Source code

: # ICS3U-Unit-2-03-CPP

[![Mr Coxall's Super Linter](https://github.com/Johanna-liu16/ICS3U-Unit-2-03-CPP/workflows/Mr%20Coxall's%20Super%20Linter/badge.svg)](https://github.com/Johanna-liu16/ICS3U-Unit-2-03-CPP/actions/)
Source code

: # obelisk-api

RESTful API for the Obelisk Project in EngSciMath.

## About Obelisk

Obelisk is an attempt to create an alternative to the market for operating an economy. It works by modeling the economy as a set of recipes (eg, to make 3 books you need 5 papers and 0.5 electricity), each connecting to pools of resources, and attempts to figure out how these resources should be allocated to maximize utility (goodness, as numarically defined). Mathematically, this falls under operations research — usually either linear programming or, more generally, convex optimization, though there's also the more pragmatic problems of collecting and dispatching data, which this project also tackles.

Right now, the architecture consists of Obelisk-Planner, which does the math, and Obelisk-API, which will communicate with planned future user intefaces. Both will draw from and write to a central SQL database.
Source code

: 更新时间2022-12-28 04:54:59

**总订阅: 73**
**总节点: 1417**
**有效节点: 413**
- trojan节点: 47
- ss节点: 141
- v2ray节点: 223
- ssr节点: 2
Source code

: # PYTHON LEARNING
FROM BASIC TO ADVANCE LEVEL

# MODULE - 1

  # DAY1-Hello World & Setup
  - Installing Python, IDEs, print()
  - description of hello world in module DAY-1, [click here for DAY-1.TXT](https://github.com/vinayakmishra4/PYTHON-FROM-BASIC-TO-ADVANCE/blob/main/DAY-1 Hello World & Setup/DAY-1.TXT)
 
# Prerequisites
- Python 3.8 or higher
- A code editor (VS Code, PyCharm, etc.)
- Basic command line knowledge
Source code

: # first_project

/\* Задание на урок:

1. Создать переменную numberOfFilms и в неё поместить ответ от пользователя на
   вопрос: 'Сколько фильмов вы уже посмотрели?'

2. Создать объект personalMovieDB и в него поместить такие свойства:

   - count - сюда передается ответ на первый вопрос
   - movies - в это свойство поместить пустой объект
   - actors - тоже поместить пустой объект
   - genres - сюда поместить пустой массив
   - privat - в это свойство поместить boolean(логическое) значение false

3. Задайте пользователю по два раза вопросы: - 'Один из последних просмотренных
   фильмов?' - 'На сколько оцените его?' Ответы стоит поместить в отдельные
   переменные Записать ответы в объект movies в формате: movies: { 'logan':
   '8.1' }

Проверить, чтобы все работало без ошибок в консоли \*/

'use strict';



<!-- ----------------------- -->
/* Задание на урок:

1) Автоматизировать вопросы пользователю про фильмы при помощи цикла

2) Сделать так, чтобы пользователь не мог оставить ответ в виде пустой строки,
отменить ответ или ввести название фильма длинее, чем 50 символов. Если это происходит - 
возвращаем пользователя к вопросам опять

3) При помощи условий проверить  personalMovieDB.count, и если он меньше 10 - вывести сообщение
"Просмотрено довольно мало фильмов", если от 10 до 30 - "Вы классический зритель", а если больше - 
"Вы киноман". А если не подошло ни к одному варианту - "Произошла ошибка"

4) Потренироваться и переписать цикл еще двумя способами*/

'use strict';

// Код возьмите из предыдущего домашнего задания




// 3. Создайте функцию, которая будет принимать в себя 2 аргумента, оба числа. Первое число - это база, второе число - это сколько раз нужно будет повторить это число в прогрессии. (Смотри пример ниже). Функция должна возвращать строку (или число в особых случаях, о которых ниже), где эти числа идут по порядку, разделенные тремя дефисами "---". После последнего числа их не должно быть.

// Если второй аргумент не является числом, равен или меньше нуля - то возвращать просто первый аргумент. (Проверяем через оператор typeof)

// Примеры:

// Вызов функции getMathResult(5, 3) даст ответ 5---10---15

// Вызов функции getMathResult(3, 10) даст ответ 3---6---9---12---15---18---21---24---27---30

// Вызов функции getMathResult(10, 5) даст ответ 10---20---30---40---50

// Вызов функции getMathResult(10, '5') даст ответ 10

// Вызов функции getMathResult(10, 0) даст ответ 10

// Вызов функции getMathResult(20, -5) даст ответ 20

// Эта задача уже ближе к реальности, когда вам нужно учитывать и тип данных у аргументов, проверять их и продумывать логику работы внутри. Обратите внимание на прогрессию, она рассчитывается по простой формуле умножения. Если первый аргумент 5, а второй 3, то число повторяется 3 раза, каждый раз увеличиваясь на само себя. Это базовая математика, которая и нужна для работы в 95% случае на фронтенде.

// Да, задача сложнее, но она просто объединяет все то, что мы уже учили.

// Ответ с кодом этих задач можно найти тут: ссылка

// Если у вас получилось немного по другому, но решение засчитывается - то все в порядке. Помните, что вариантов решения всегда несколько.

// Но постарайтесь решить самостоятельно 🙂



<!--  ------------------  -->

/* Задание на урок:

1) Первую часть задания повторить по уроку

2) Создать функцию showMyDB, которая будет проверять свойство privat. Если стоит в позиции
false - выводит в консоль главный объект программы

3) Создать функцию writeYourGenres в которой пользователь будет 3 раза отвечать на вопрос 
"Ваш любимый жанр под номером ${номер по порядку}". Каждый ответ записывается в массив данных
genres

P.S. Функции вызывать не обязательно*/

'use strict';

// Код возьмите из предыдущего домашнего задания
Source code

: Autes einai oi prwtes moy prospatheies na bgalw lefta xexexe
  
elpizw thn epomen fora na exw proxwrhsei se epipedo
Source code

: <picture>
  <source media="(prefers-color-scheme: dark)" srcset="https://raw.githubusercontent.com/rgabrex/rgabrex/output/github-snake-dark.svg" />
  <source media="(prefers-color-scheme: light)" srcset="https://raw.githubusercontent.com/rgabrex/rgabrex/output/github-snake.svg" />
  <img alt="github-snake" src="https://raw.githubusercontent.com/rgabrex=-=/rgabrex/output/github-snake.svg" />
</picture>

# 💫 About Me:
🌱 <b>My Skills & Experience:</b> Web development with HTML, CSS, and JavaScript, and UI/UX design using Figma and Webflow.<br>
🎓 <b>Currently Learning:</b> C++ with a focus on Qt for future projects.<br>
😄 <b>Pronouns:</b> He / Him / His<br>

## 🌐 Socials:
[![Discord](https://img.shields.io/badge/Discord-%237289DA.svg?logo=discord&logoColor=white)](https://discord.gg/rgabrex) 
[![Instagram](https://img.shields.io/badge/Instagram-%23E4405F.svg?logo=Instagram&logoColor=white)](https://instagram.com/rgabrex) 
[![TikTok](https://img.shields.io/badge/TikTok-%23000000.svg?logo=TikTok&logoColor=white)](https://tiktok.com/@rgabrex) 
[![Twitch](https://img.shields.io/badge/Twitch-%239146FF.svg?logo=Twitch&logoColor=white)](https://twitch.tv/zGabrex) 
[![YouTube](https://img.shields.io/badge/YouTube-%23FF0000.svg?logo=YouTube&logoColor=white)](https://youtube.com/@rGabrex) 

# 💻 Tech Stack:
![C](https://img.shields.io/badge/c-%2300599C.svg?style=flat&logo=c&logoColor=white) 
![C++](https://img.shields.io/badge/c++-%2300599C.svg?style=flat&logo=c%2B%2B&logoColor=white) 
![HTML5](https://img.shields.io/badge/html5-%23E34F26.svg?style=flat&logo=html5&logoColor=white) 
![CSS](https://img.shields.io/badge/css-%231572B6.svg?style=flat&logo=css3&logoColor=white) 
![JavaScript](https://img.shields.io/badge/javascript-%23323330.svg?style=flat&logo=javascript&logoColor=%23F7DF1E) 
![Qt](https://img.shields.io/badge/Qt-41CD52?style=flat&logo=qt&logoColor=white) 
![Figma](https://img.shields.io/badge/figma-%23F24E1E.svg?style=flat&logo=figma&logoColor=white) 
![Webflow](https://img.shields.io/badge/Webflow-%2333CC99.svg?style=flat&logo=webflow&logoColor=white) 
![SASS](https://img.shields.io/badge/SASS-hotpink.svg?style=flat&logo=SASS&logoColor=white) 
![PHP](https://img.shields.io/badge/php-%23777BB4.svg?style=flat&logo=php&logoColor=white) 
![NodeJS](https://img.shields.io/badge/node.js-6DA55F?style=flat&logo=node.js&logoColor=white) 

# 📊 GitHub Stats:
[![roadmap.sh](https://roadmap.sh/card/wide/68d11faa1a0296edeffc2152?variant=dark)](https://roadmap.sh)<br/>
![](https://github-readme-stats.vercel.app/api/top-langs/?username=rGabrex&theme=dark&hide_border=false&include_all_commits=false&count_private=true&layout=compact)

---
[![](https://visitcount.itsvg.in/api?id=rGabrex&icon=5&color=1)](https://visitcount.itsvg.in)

WHAT THE TASK REQUIRES :: Only lines with the word "пользователю" belong in the answer; copy each of them from the material above.

RESULT ::
3. Задайте пользователю по два раза вопросы: - 'Один из последних просмотренных
1) Автоматизировать вопросы пользователю про фильмы при помощи цикла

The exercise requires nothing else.